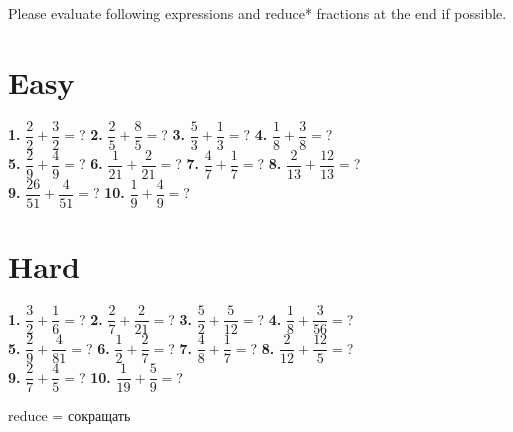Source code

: \documentclass[a4paper, 12pt]{article}
\begin{document}
	{\large Please evaluate following expressions and reduce* fractions at the end if possible.}	
	
	\section* {{\Large Easy}}
	
	{\Large \textbf{1.} $\dfrac{2}{2}+\dfrac{3}{2} =$? \hspace{0.6cm}
		   \textbf{2.} $\dfrac{2}{5}+\dfrac{8}{5} =$? \hspace{0.6cm}
		   \textbf{3.} $\dfrac{5}{3}+\dfrac{1}{3} =$? \hspace{0.6cm}
		   \textbf{4.} $\dfrac{1}{8}+\dfrac{3}{8} =$? \\ [0.6cm]
		   \textbf{5.} $\dfrac{2}{9}+\dfrac{4}{9} =$? \hspace{0.6cm}
		   \textbf{6.} $\dfrac{1}{21}+\dfrac{2}{21} =$? \hspace{0.6cm}
		   \textbf{7.} $\dfrac{4}{7}+\dfrac{1}{7} =$? \hspace{0.6cm}
		   \textbf{8.} $\dfrac{2}{13}+\dfrac{12}{13} =$? \\ [0.6cm]
		   \textbf{9.} $\dfrac{26}{51}+\dfrac{4}{51} =$? \hspace{0.6cm}
		   \textbf{10.} $\dfrac{1}{9}+\dfrac{4}{9} =$?}
	
	\section* {{\Large Hard}}
	
	{\Large \textbf{1.} $\dfrac{3}{2}+\dfrac{1}{6} =$? \hspace{0.6cm}
		   \textbf{2.} $\dfrac{2}{7}+\dfrac{2}{21} =$? \hspace{0.6cm}
		   \textbf{3.} $\dfrac{5}{2}+\dfrac{5}{12} =$? \hspace{0.6cm}
		   \textbf{4.} $\dfrac{1}{8}+\dfrac{3}{56} =$? \\ [0.6cm]
		   \textbf{5.} $\dfrac{2}{9}+\dfrac{4}{81} =$? \hspace{0.6cm}
		   \textbf{6.} $\dfrac{1}{2}+\dfrac{2}{7} =$? \hspace{0.6cm}
		   \textbf{7.} $\dfrac{4}{8}+\dfrac{1}{7} =$? \hspace{0.6cm}
		   \textbf{8.} $\dfrac{2}{12}+\dfrac{12}{5} =$? \\ [0.6cm]
		   \textbf{9.} $\dfrac{2}{7}+\dfrac{4}{5} =$?  \hspace{0.6cm}
		   \textbf{10.} $\dfrac{1}{19}+\dfrac{5}{9} =$? \\ [0.6cm]}
	   
	 {\large *reduce = сокращать}
		
\end{document}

### Work request
Return the material in full, word for word, and skip the pictures.

### Solution to the exercise
Source code

: \documentclass[a4paper, 12pt]{article}
\begin{document}
	{\large Please evaluate following expressions and reduce* fractions at the end if possible.}	
	
	\section* {{\Large Easy}}
	
	{\Large \textbf{1.} $\dfrac{2}{2}+\dfrac{3}{2} =$? \hspace{0.6cm}
		   \textbf{2.} $\dfrac{2}{5}+\dfrac{8}{5} =$? \hspace{0.6cm}
		   \textbf{3.} $\dfrac{5}{3}+\dfrac{1}{3} =$? \hspace{0.6cm}
		   \textbf{4.} $\dfrac{1}{8}+\dfrac{3}{8} =$? \\ [0.6cm]
		   \textbf{5.} $\dfrac{2}{9}+\dfrac{4}{9} =$? \hspace{0.6cm}
		   \textbf{6.} $\dfrac{1}{21}+\dfrac{2}{21} =$? \hspace{0.6cm}
		   \textbf{7.} $\dfrac{4}{7}+\dfrac{1}{7} =$? \hspace{0.6cm}
		   \textbf{8.} $\dfrac{2}{13}+\dfrac{12}{13} =$? \\ [0.6cm]
		   \textbf{9.} $\dfrac{26}{51}+\dfrac{4}{51} =$? \hspace{0.6cm}
		   \textbf{10.} $\dfrac{1}{9}+\dfrac{4}{9} =$?}
	
	\section* {{\Large Hard}}
	
	{\Large \textbf{1.} $\dfrac{3}{2}+\dfrac{1}{6} =$? \hspace{0.6cm}
		   \textbf{2.} $\dfrac{2}{7}+\dfrac{2}{21} =$? \hspace{0.6cm}
		   \textbf{3.} $\dfrac{5}{2}+\dfrac{5}{12} =$? \hspace{0.6cm}
		   \textbf{4.} $\dfrac{1}{8}+\dfrac{3}{56} =$? \\ [0.6cm]
		   \textbf{5.} $\dfrac{2}{9}+\dfrac{4}{81} =$? \hspace{0.6cm}
		   \textbf{6.} $\dfrac{1}{2}+\dfrac{2}{7} =$? \hspace{0.6cm}
		   \textbf{7.} $\dfrac{4}{8}+\dfrac{1}{7} =$? \hspace{0.6cm}
		   \textbf{8.} $\dfrac{2}{12}+\dfrac{12}{5} =$? \\ [0.6cm]
		   \textbf{9.} $\dfrac{2}{7}+\dfrac{4}{5} =$?  \hspace{0.6cm}
		   \textbf{10.} $\dfrac{1}{19}+\dfrac{5}{9} =$? \\ [0.6cm]}
	   
	 {\large *reduce = сокращать}
		
\end{document}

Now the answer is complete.